*** Opening of Data extracts ***
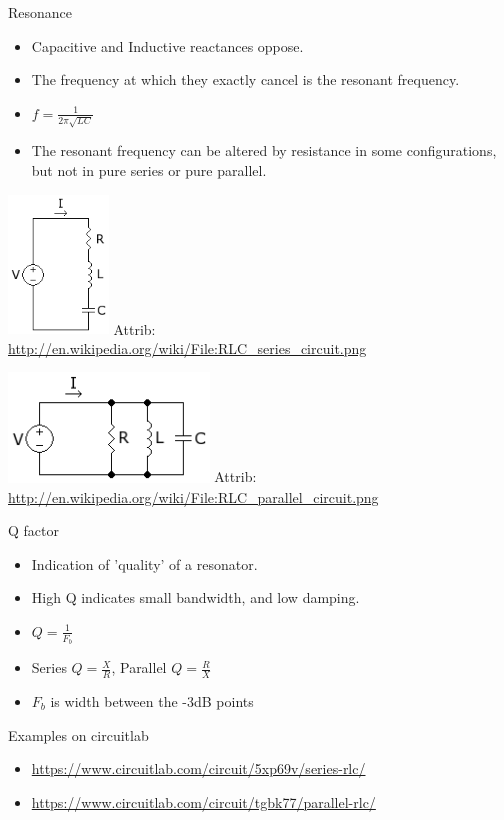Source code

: \documentclass{beamer}
\begin{document}
\begin{frame}{Resonance}{}
\begin{itemize}
\item Capacitive and Inductive reactances oppose.
\item The frequency at which they exactly cancel is the resonant frequency.
\item $f=\frac{1}{2\pi\sqrt{LC}}$
\item The resonant frequency can be altered by resistance in some configurations, but not in pure series or pure parallel. 
\end{itemize}

\parbox{0.48\textwidth}{
\includegraphics[width=0.2\textwidth]{images/RLC_series_circuit.png}
Attrib: \url{http://en.wikipedia.org/wiki/File:RLC_series_circuit.png}
}
\parbox{0.48\textwidth}{
\includegraphics[width=0.4\textwidth]{images/RLC_parallel_circuit.png}
Attrib: \url{http://en.wikipedia.org/wiki/File:RLC_parallel_circuit.png}
}
\end{frame}
\begin{frame}{Q factor}{}
\begin{itemize}
\item Indication of 'quality' of a resonator.
\item High Q indicates small bandwidth, and low damping.
\item $Q=\frac{1}{F_b}$
\item Series $Q=\frac{X}{R}$, Parallel $Q=\frac{R}{X}$
\item $F_b$ is width between the -3dB points
\end{itemize}

\end{frame}

\begin{frame}{Examples on circuitlab}{}
\begin{itemize}
\item \url{https://www.circuitlab.com/circuit/5xp69v/series-rlc/}
\item \url{https://www.circuitlab.com/circuit/tgbk77/parallel-rlc/}
\end{itemize}
\end{frame}
\end{document}
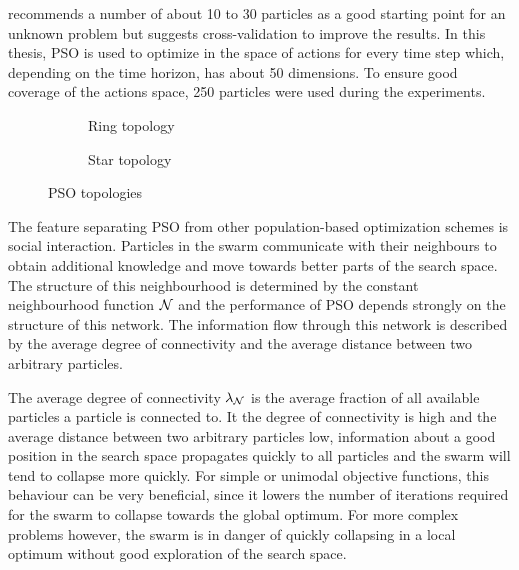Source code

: \citeauthor{engelbrecht_fundamentals_2006} recommends a number of about 10 to 30 particles as a good starting point for an unknown problem but suggests cross-validation to improve the results.
In this thesis, PSO is used to optimize in the space of actions for every time step which, depending on the time horizon, has about 50 dimensions.
To ensure good coverage of the actions space, 250 particles were used during the experiments.

\begin{figure}[t]
    \centering
    \begin{subfigure}{\subfigurewidth}
        \caption{Ring topology}
        \label{fig:pso_topology:ring}
    \end{subfigure}
    \begin{subfigure}{\subfigurewidth}
        \caption{Star topology}
        \label{fig:pso_topology:star}
    \end{subfigure}
    \caption{PSO topologies}
    \label{fig:pso_topology}
\end{figure}
The feature separating PSO from other population-based optimization schemes is social interaction.
Particles in the swarm communicate with their neighbours to obtain additional knowledge and move towards better parts of the search space.
The structure of this neighbourhood is determined by the constant neighbourhood function $\operatorname{\mathcal{N}}$ and the performance of PSO depends strongly on the structure of this network.
The information flow through this network is described by the average degree of connectivity and the average distance between two arbitrary particles.

The average degree of connectivity $\lambda_{\operatorname{\mathcal{N}}}$ is the average fraction of all available particles a particle is connected to.
It the degree of connectivity is high and the average distance between two arbitrary particles low, information about a good position in the search space propagates quickly to all particles and the swarm will tend to collapse more quickly.
For simple or unimodal objective functions, this behaviour can be very beneficial, since it lowers the number of iterations required for the swarm to collapse towards the global optimum.
For more complex problems however, the swarm is in danger of quickly collapsing in a local optimum without good exploration of the search space.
*** Close of Data extracts ***
● **What you need to do**
Skip every picture and return the lines above from the top through the one that contains "the resonant frequency.".

● **Result of this task**
Source code

: \documentclass{beamer}
\begin{document}
\begin{frame}{Resonance}{}
\begin{itemize}
\item Capacitive and Inductive reactances oppose.
\item The frequency at which they exactly cancel is the resonant frequency.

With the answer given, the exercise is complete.